I went over to the place where the others were forming into a tighter crowd, which betrayed a sense of expectancy in the subtle gestures and expressions of its individual members. Glances were now exchanged, the hand of one lightly touched the shoulder of another, and a pair of circled eyes gazed over to where two figures were setting their lanterns on the ground about six feet apart. The illumination of these lanterns revealed an opening in the earth. Eventually the awareness of everyone was focused on this roundish pit, and as if by prearranged signal we all began huddling around it. The only sounds were those of the wind and our own movements as we crushed frozen leaves and sticks underfoot.

Finally, when we had all surrounded this gaping hole, the first one jumped in, leaving our sight for a moment but then reappearing to take hold of a lantern which another handed him from above. The miniature abyss filled with light, and I could see it was no more than six feet deep. One of its walls opened into the mouth of a tunnel. The figure holding the lantern stooped a little and disappeared into the passage.

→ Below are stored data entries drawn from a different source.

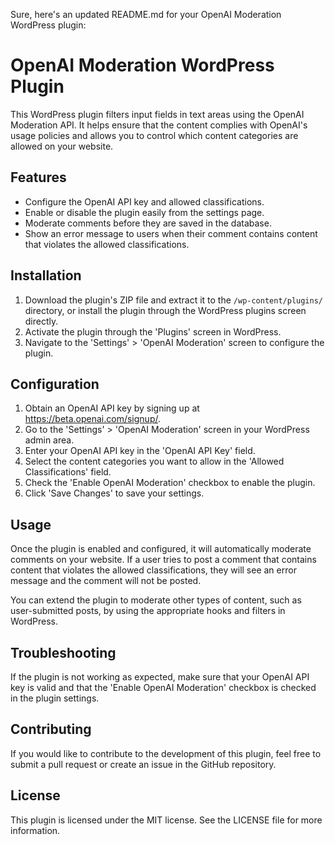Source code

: Sure, here's an updated README.md for your OpenAI Moderation WordPress plugin:

# OpenAI Moderation WordPress Plugin

This WordPress plugin filters input fields in text areas using the OpenAI Moderation API. It helps ensure that the content complies with OpenAI's usage policies and allows you to 
control which content categories are allowed on your website.

## Features

- Configure the OpenAI API key and allowed classifications.
- Enable or disable the plugin easily from the settings page.
- Moderate comments before they are saved in the database.
- Show an error message to users when their comment contains content that violates the allowed classifications.

## Installation

1. Download the plugin's ZIP file and extract it to the `/wp-content/plugins/` directory, or install the plugin through the WordPress plugins screen directly.
2. Activate the plugin through the 'Plugins' screen in WordPress.
3. Navigate to the 'Settings' > 'OpenAI Moderation' screen to configure the plugin.

## Configuration

1. Obtain an OpenAI API key by signing up at https://beta.openai.com/signup/.
2. Go to the 'Settings' > 'OpenAI Moderation' screen in your WordPress admin area.
3. Enter your OpenAI API key in the 'OpenAI API Key' field.
4. Select the content categories you want to allow in the 'Allowed Classifications' field.
5. Check the 'Enable OpenAI Moderation' checkbox to enable the plugin.
6. Click 'Save Changes' to save your settings.

## Usage

Once the plugin is enabled and configured, it will automatically moderate comments on your website. If a user tries to post a comment that contains content that violates the allowed 
classifications, they will see an error message and the comment will not be posted.

You can extend the plugin to moderate other types of content, such as user-submitted posts, by using the appropriate hooks and filters in WordPress.

## Troubleshooting

If the plugin is not working as expected, make sure that your OpenAI API key is valid and that the 'Enable OpenAI Moderation' checkbox is checked in the plugin settings.

## Contributing

If you would like to contribute to the development of this plugin, feel free to submit a pull request or create an issue in the GitHub repository.

## License

This plugin is licensed under the MIT license. See the LICENSE file for more information.
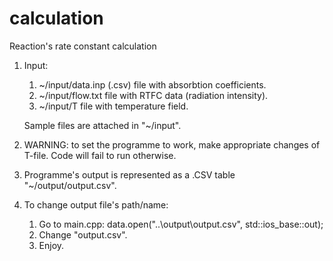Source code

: # calculation
  Reaction's rate constant calculation
 
 1. Input:
 	1. ~/input/data.inp (.csv) file with absorbtion coefficients.
	2. ~/input/flow.txt file with RTFC data (radiation intensity).
	3. ~/input/T file with temperature field.
	
    Sample files are attached in "~/input".
 
 2. WARNING: to set the programme to work, make appropriate changes of T-file. Code will fail to run otherwise.

 3. Programme's output is represented as a .CSV table "~/output/output.csv".

 5. To change output file's path/name:
	1. Go to main.cpp:
		data.open("..\\output\\output.csv", std::ios_base::out);
	2. Change "output.csv".
	3. Enjoy.
	
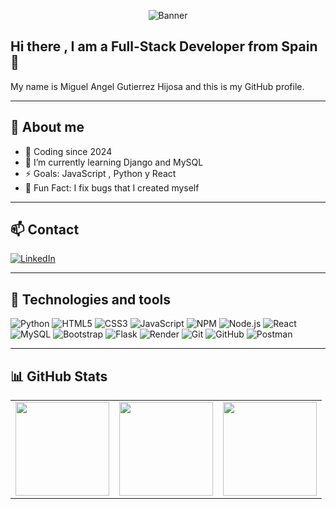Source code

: <!-- Cabecera -->
<p align="center">
  <img src="https://raw.githubusercontent.com/magutierrezhijosa/magutierrezhijosa/main/FULL-ST.png" alt="Banner" />
</p>

## Hi there , I am a Full-Stack Developer from Spain 👋

My name is Miguel Angel Gutierrez Hijosa and this is my GitHub profile.

---

## 🚀 About me 

- 🔭 Coding since 2024  
- 🌱 I’m currently learning Django and MySQL  
- ⚡ Goals: JavaScript , Python y React  
- 💬 Fun Fact: I fix bugs that I created myself  

---

## 📫 Contact

[![LinkedIn](https://img.shields.io/badge/-LinkedIn-0A66C2?style=flat&logo=linkedin&logoColor=white)](https://www.linkedin.com/in/miguel-angel-guti%C3%A9rrez-hijosa-73b19b358/)

---

## 🧰 Technologies and tools

![Python](https://img.shields.io/badge/Python-3776AB?style=for-the-badge&logo=python&logoColor=white)
![HTML5](https://img.shields.io/badge/HTML5-E34F26?style=for-the-badge&logo=html5&logoColor=white)
![CSS3](https://img.shields.io/badge/CSS3-1572B6?style=for-the-badge&logo=css3&logoColor=white)
![JavaScript](https://img.shields.io/badge/JavaScript-F7DF1E?style=for-the-badge&logo=javascript&logoColor=black)
![NPM](https://img.shields.io/badge/NPM-CB3837?style=for-the-badge&logo=npm&logoColor=white)
![Node.js](https://img.shields.io/badge/Node.js-339933?style=for-the-badge&logo=nodedotjs&logoColor=white)
![React](https://img.shields.io/badge/React-61DAFB?style=for-the-badge&logo=react&logoColor=black)
![MySQL](https://img.shields.io/badge/MySQL-005C84?style=for-the-badge&logo=mysql&logoColor=white)
![Bootstrap](https://img.shields.io/badge/Bootstrap-7952B3?style=for-the-badge&logo=bootstrap&logoColor=white)
![Flask](https://img.shields.io/badge/Flask-000000?style=for-the-badge&logo=flask&logoColor=white)
![Render](https://img.shields.io/badge/Render-46E3B7?style=for-the-badge&logo=render&logoColor=000)
![Git](https://img.shields.io/badge/Git-F05032?style=for-the-badge&logo=git&logoColor=white)
![GitHub](https://img.shields.io/badge/GitHub-181717?style=for-the-badge&logo=github&logoColor=white)
![Postman](https://img.shields.io/badge/Postman-FF6C37?style=for-the-badge&logo=postman&logoColor=white)

---

## 📊 GitHub Stats

<table>
  <tr>
    <td>
      <img src="https://github-readme-stats.vercel.app/api?username=magutierrezhijosa&show_icons=true&theme=radical" height="150"/>
    </td>
    <td>
      <img src="https://github-readme-stats.vercel.app/api/top-langs/?username=magutierrezhijosa&layout=compact&theme=radical" height="150"/>
    </td>
    <td>
      <img src="https://github-readme-streak-stats.herokuapp.com/?user=magutierrezhijosa&theme=radical" height="150"/>
    </td>
  </tr>
</table>
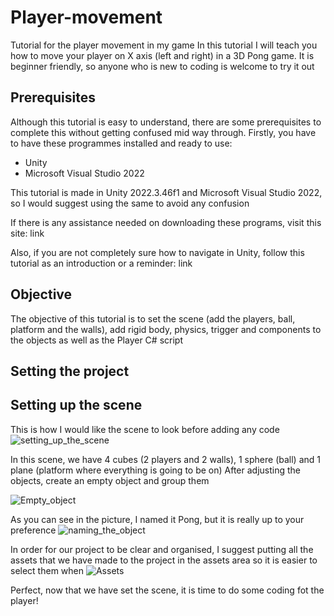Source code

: # Player-movement
Tutorial for the player movement in my game
In this tutorial I will teach you how to move your player on X axis (left and right) in a 3D Pong game. It is beginner friendly, so anyone who is new to coding is welcome to try it out

## Prerequisites
Although this tutorial is easy to understand, there are some prerequisites to complete this without getting confused mid way through. 
Firstly, you have to have these programmes installed and ready to use: 
- Unity
- Microsoft Visual Studio 2022

 This tutorial is made in Unity 2022.3.46f1 and Microsoft Visual Studio 2022, so I would suggest using the same  to avoid any confusion

 If there is any assistance needed on downloading these programs, visit this site:
 link

 Also, if you are not completely sure how to navigate in Unity, follow this tutorial as an introduction or a reminder:
 link

 ## Objective
 The objective of this tutorial is to set the scene (add the players, ball, platform and the walls), add rigid body, physics, trigger and components to the objects as well as the Player C# script

 ## Setting the project

 ## Setting up the scene
 This is how I would like the scene to look before adding any code
 ![setting_up_the_scene](https://github.com/user-attachments/assets/422b71d4-5c47-4094-8781-3327f1ea89ff)

 In this scene, we have 4 cubes (2 players and 2 walls), 1 sphere (ball) and 1 plane (platform where everything is going to be on)
After adjusting the objects, create an empty object and group them

![Empty_object](https://github.com/user-attachments/assets/fea401d3-4cc0-46dd-9264-cc55dffe99d3)

As you can see in the picture, I named it Pong, but it is really up to your preference
![naming_the_object](https://github.com/user-attachments/assets/c88cf460-8c7e-474b-a4d9-02ce3b08d460)

In order for our project to be clear and organised, I suggest putting all the assets that we have made to the project in the assets area so it is easier to select them when 
![Assets](https://github.com/user-attachments/assets/4668723e-9ca8-48ea-b36b-e3f657b00b13)

Perfect, now that we have set the scene, it is time to do some coding fot the player!








 

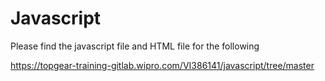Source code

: # Javascript
Please find the javascript file and HTML file for the following

https://topgear-training-gitlab.wipro.com/VI386141/javascript/tree/master
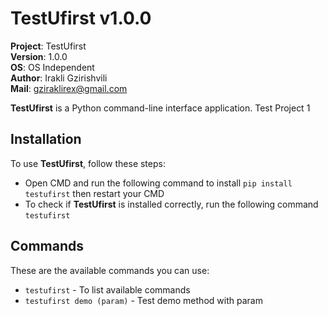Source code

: # TestUfirst v1.0.0

**Project**: TestUfirst
<br>**Version**: 1.0.0
<br>**OS**: OS Independent
<br>**Author**: Irakli Gzirishvili
<br>**Mail**: gziraklirex@gmail.com

**TestUfirst** is a Python command-line interface application. Test Project 1

## Installation

To use **TestUfirst**, follow these steps:

- Open CMD and run the following command to install `pip install testufirst` then restart your CMD
- To check if **TestUfirst** is installed correctly, run the following command `testufirst`

## Commands

These are the available commands you can use:

- `testufirst` - To list available commands
- `testufirst demo (param)` - Test demo method with param
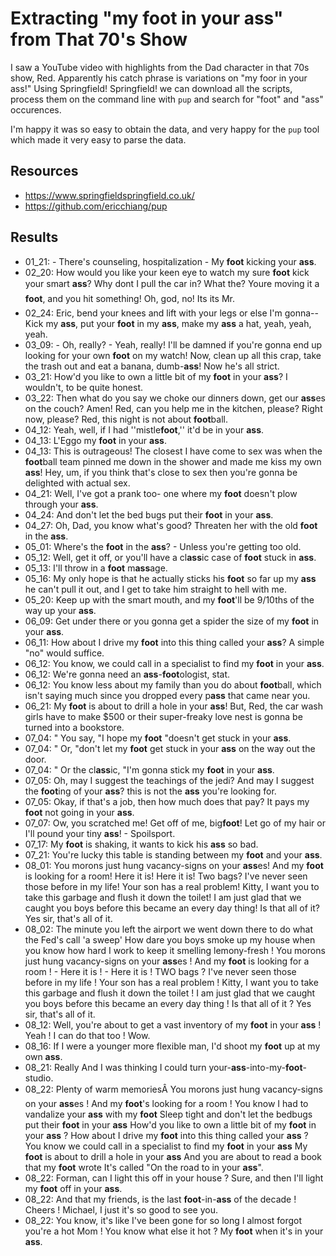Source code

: # Extracting "my foot in your ass" from That 70's Show

I saw a YouTube video with highlights from the Dad character in that 70s show,
Red. Apparently his catch phrase is variations on "my foor in your ass!" Using
Springfield! Springfield! we can download all the scripts, process them on the
command line with `pup` and search for "foot" and "ass" occurences.

I'm happy it was so easy to obtain the data, and very happy for the `pup`
tool which made it very easy to parse the data.

## Resources
* https://www.springfieldspringfield.co.uk/
* https://github.com/ericchiang/pup

## Results
* 01\_21: - There&#39;s counseling, hospitalization - My **foot** kicking your **ass**.
* 02\_20: How would you like your keen eye to watch my sure **foot** kick your smart **ass**? Why dont I pull the car in? What the? Youre moving it a **foot**, and you hit something! Oh, god, no! Its its Mr.
* 02\_24: Eric, bend your knees and lift with your legs or else I&#39;m gonna-- Kick my **ass**, put your **foot** in my **ass**, make my **ass** a hat, yeah, yeah, yeah.
* 03\_09: - Oh, really? - Yeah, really! I&#39;ll be damned if you&#39;re gonna end up looking for your own **foot** on my watch! Now, clean up all this crap, take the trash out and eat a banana, dumb-**ass**! Now he&#39;s all strict.
* 03\_21: How&#39;d you like to own a little bit of my **foot** in your **ass**? I wouldn&#39;t, to be quite honest.
* 03\_22: Then what do you say we choke our dinners down, get our **ass**es on the couch? Amen! Red, can you help me in the kitchen, please? Right now, please? Red, this night is not about **foot**ball.
* 04\_12: Yeah, well, if I had &#39;&#39;mistle**foot**,&#39;&#39; it&#39;d be in your **ass**.
* 04\_13: L&#39;Eggo my **foot** in your **ass**.
* 04\_13: This is outrageous! The closest I have come to sex was when the **foot**ball team pinned me down in the shower and made me kiss my own **ass**! Hey, um, if you think that&#39;s close to sex then you&#39;re gonna be delighted with actual sex.
* 04\_21: Well, I&#39;ve got a prank too- one where my **foot** doesn&#39;t plow through your **ass**.
* 04\_24: And don&#39;t let the bed bugs put their **foot** in your **ass**.
* 04\_27: Oh, Dad, you know what&#39;s good? Threaten her with the old **foot** in the **ass**.
* 05\_01: Where&#39;s the **foot** in the **ass**? - Unless you&#39;re getting too old.
* 05\_12: Well, get it off, or you&#39;ll have a cl**ass**ic case of **foot** stuck in **ass**.
* 05\_13: I&#39;ll throw in a **foot** m**ass**age.
* 05\_16: My only hope is that he actually sticks his **foot** so far up my **ass** he can&#39;t pull it out, and I get to take him straight to hell with me.
* 05\_20: Keep up with the smart mouth, and my **foot**&#39;ll be 9/10ths of the way up your **ass**.
* 06\_09: Get under there or you gonna get a spider the size of my **foot** in your **ass**.
* 06\_11: How about I drive my **foot** into this thing called your **ass**? A simple &#34;no&#34; would suffice.
* 06\_12: You know, we could call in a specialist to find my **foot** in your **ass**.
* 06\_12: We&#39;re gonna need an **ass**-**foot**ologist, stat.
* 06\_12: You know less about my family than you do about **foot**ball, which isn&#39;t saying much since you dropped every p**ass** that came near you.
* 06\_21: My **foot** is about to drill a hole in your **ass**! But, Red, the car wash girls have to make $500 or their super-freaky love nest is gonna be turned into a bookstore.
* 07\_04: &#34; You say, &#34;I hope my **foot** &#34;doesn&#39;t get stuck in your **ass**.
* 07\_04: &#34; Or, &#34;don&#39;t let my **foot** get stuck in your **ass** on the way out the door.
* 07\_04: &#34; Or the cl**ass**ic, &#34;I&#39;m gonna stick my **foot** in your **ass**.
* 07\_05: Oh, may I suggest the teachings of the jedi? And may I suggest the **foot**ing of your **ass**? this is not the **ass** you&#39;re looking for.
* 07\_05: Okay, if that&#39;s a job, then how much does that pay? It pays my **foot** not going in your **ass**.
* 07\_07: Ow, you scratched me! Get off of me, big**foot**! Let go of my hair or I&#39;ll pound your tiny **ass**! - Spoilsport.
* 07\_17: My **foot** is shaking, it wants to kick his **ass** so bad.
* 07\_21: You&#39;re lucky this table is standing between my **foot** and your **ass**.
* 08\_01: You morons just hung vacancy-signs on your **ass**es! And my **foot** is looking for a room! Here it is! Here it is! Two bags? I&#39;ve never seen those before in my life! Your son has a real problem! Kitty, I want you to take this garbage and flush it down the toilet! I am just glad that we caught you boys before this became an every day thing! Is that all of it? Yes sir, that&#39;s all of it.
* 08\_02: The minute you left the airport we went down there to do what the Fed&#39;s call &#39;a sweep&#39; How dare you boys smoke up my house when you know how hard I work to keep it smelling lemony-fresh ! You morons just hung vacancy-signs on your **ass**es ! And my **foot** is looking for a room ! - Here it is ! - Here it is ! TWO bags ? I&#39;ve never seen those before in my life ! Your son has a real problem ! Kitty, I want you to take this garbage and flush it down the toilet ! I am just glad that we caught you boys before this became an every day thing ! Is that all of it ? Yes sir, that&#39;s all of it.
* 08\_12: Well, you&#39;re about to get a vast inventory of my **foot** in your **ass** ! Yeah ! I can do that too ! Wow.
* 08\_16: If I were a younger more flexible man, I&#39;d shoot my **foot** up at my own **ass**.
* 08\_21: Really And I was thinking I could turn your-**ass**-into-my-**foot**-studio.
* 08\_22: Plenty of warm memoriesÂ You morons just hung vacancy-signs on your **ass**es ! And my **foot**&#39;s looking for a room ! You know I had to vandalize your **ass** with my **foot** Sleep tight and don&#39;t let the bedbugs put their **foot** in your **ass** How&#39;d you like to own a little bit of my **foot** in your **ass** ? How about I drive my **foot** into this thing called your **ass** ? You know we could call in a specialist to find my **foot** in your **ass** My **foot** is about to drill a hole in your **ass** And you are about to read a book that my **foot** wrote It&#39;s called &#34;On the road to in your **ass**&#34;.
* 08\_22: Forman, can I light this off in your house ? Sure, and then I&#39;ll light my **foot** off in your **ass**.
* 08\_22: And that my friends, is the last **foot**-in-**ass** of the decade ! Cheers ! Michael, I just it&#39;s so good to see you.
* 08\_22: You know, it&#39;s like I&#39;ve been gone for so long I almost forgot you&#39;re a hot Mom ! You know what else it hot ? My **foot** when it&#39;s in your **ass**.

Each of us, in turn, dropped into the darkness of this pit, and every fifth one took a lantern. I kept to the back of the group, for whatever subterranean activities were going to take place, I was sure I wanted to be on their periphery. When only about ten of us remained on the ground above, I maneuvered to let four of them precede me so that as the fifth I might receive a lantern. This was exactly how it worked out, for after I had leaped to the bottom of the hole a light was ritually handed down to me. Turning about-face, I quickly entered the passageway. At that point I shook so with cold that I was neither curious nor afraid, but only grateful for the shelter.

I entered a long, gently sloping tunnel, just high enough for me to stand upright. It was considerably warmer down there than outside in the cold darkness of the woods. After a few moments I had sufficiently thawed out so that my concerns shifted from those of physical comfort to a sudden and justified preoccupation with my survival. As I walked I held my lantern close to the sides of the tunnel. They were relatively smooth as if the passage had not been made by manual digging but had been burrowed by something which left behind a clue to its dimensions in the tunnel’s size and shape. This delirious idea came to me when I recalled the message that had been left on my hotel room mirror: “What buries itself before it is dead?”